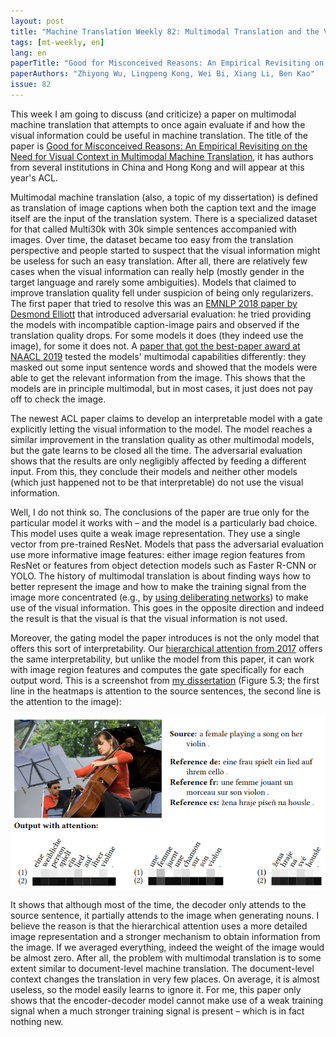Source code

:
 ```yaml
---
layout: post
title: "Machine Translation Weekly 82: Multimodal Translation and the Visual Context"
tags: [mt-weekly, en]
lang: en
paperTitle: "Good for Misconceived Reasons: An Empirical Revisiting on the Need for Visual Context in Multimodal Machine Translation"
paperAuthors: "Zhiyong Wu, Lingpeng Kong, Wei Bi, Xiang Li, Ben Kao"
issue: 82
---
```


This week I am going to discuss (and criticize) a paper on multimodal machine
translation that attempts to once again evaluate if and how the visual
information could be useful in machine translation. The title of the paper is
[Good for Misconceived Reasons: An Empirical Revisiting on the Need for Visual
Context in Multimodal Machine Translation](https://arxiv.org/abs/2105.14462),
it has authors from several institutions in China and Hong Kong and will appear
at this year's ACL.

Multimodal machine translation (also, a topic of my dissertation) is defined as
translation of image captions when both the caption text and the image itself
are the input of the translation system. There is a specialized dataset for
that called Multi30k with 30k simple sentences accompanied with images. Over
time, the dataset became too easy from the translation perspective and people
started to suspect that the visual information might be useless for such an
easy translation. After all, there are relatively few cases when the visual
information can really help (mostly gender in the target language and rarely
some ambiguities). Models that claimed to improve translation quality fell
under suspicion of being only regularizers.  The first paper that tried to
resolve this was an [EMNLP 2018 paper by Desmond
Elliott](https://www.aclweb.org/anthology/D18-1329) that introduced adversarial
evaluation: he tried providing the models with incompatible caption-image pairs
and observed if the translation quality drops.  For some models it does (they
indeed use the image), for some it does not. A [paper that got the best-paper
award at NAACL 2019](https://www.aclweb.org/anthology/N19-1422) tested the
models' multimodal capabilities differently: they masked out some input
sentence words and showed that the models were able to get the relevant
information from the image. This shows that the models are in principle
multimodal, but in most cases, it just does not pay off to check the image.

The newest ACL paper claims to develop an interpretable model with a gate
explicitly letting the visual information to the model. The model reaches a
similar improvement in the translation quality as other multimodal models, but
the gate learns to be closed all the time. The adversarial evaluation shows
that the results are only negligibly affected by feeding a different input.
From this, they conclude their models and neither other models (which just
happened not to be that interpretable) do not use the visual information.

Well, I do not think so. The conclusions of the paper are true only for the
particular model it works with – and the model is a particularly bad choice.
This model uses quite a weak image representation. They use a single vector
from pre-trained ResNet. Models that pass the adversarial evaluation use more
informative image features: either image region features from ResNet or
features from object detection models such as Faster R-CNN or YOLO. The history
of multimodal translation is about finding ways how to better represent the
image and how to make the training signal from the image more concentrated
(e.g., by [using deliberating
networks](https://www.aclweb.org/anthology/P19-1653)) to make use of the visual
information. This goes in the opposite direction and indeed the result is that
the visual is that the visual information is not used.

Moreover, the gating model the paper introduces is not the only model that
offers this sort of interpretability. Our [hierarchical attention from
2017](https://www.aclweb.org/anthology/P17-2031) offers the same
interpretability, but unlike the model from this paper, it can work with image
region features and computes the gate specifically for each output word. This
is a screenshot from [my
dissertation](http://ufal.mff.cuni.cz/biblio/attachments/2019-libovicky-p2525377668575645580.pdf)
(Figure 5.3; the first line in the heatmaps is attention to the source
sentences, the second line is the attention to the image):

![Hierarchical attention](/assets/multimodal.png)

It shows that although most of the time, the decoder only attends to the source
sentence, it partially attends to the image when generating nouns. I
believe the reason is that the hierarchical attention uses a more detailed
image representation and a stronger mechanism to obtain information from the
image. If we averaged everything, indeed the weight of the image would be
almost zero. After all, the problem with multimodal translation is to some
extent similar to document-level machine translation. The document-level
context changes the translation in very few places. On average, it is almost
useless, so the model easily learns to ignore it. For me, this paper only shows
that the encoder-decoder model cannot make use of a weak training signal when a
much stronger training signal is present – which is in fact nothing new.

■ ■ ■ ■

Please give again the lines above between the line holding "that introduced adversarial" and the line holding "explicitly letting the", inclusive, exactly as they are and with nothing added.

#### Answer box
Elliott](https://www.aclweb.org/anthology/D18-1329) that introduced adversarial
evaluation: he tried providing the models with incompatible caption-image pairs
and observed if the translation quality drops.  For some models it does (they
indeed use the image), for some it does not. A [paper that got the best-paper
award at NAACL 2019](https://www.aclweb.org/anthology/N19-1422) tested the
models' multimodal capabilities differently: they masked out some input
sentence words and showed that the models were able to get the relevant
information from the image. This shows that the models are in principle
multimodal, but in most cases, it just does not pay off to check the image.

The newest ACL paper claims to develop an interpretable model with a gate
explicitly letting the visual information to the model. The model reaches a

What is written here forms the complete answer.